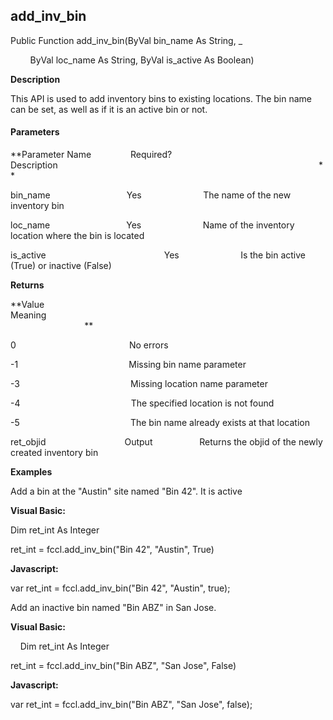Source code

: add_inv_bin
-------------

Public Function add_inv_bin(ByVal bin_name As String, _

        ByVal loc_name As String, ByVal is_active As Boolean)

**Description**

This API is used to add inventory bins to existing locations. The bin name can be set, as well as if it is an active bin or not.

#### Parameters
**Parameter Name                Required?             Description                                                                                                          **

bin_name                               Yes                         The name of the new inventory bin

loc_name                               Yes                         Name of the inventory location where the bin is located

is_active                                                Yes                         Is the bin active (True) or inactive (False)

**Returns**

**Value                                     Meaning                                                                                                                                               **

0                                              No errors

-1                                             Missing bin name parameter

-3                                             Missing location name parameter

-4                                             The specified location is not found

-5                                             The bin name already exists at that location

ret_objid                                Output                   Returns the objid of the newly created inventory bin

**Examples**

 Add a bin at the "Austin" site named "Bin 42". It is active

**Visual Basic:**

Dim ret_int As Integer

ret_int = fccl.add_inv_bin("Bin 42", "Austin", True)

**Javascript:**

var ret_int = fccl.add_inv_bin("Bin 42", "Austin", true);

 Add an inactive bin named "Bin ABZ" in San Jose.

**Visual Basic:**

    Dim ret_int As Integer

ret_int = fccl.add_inv_bin("Bin ABZ", "San Jose", False)

**Javascript:**

var ret_int = fccl.add_inv_bin("Bin ABZ", "San Jose", false);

• _PROBLEM DETAILS_
From the material above, please return each line containing "Returns".

• _RESPONSE TO THE TASK_
**Returns**
ret_objid                                Output                   Returns the objid of the newly created inventory bin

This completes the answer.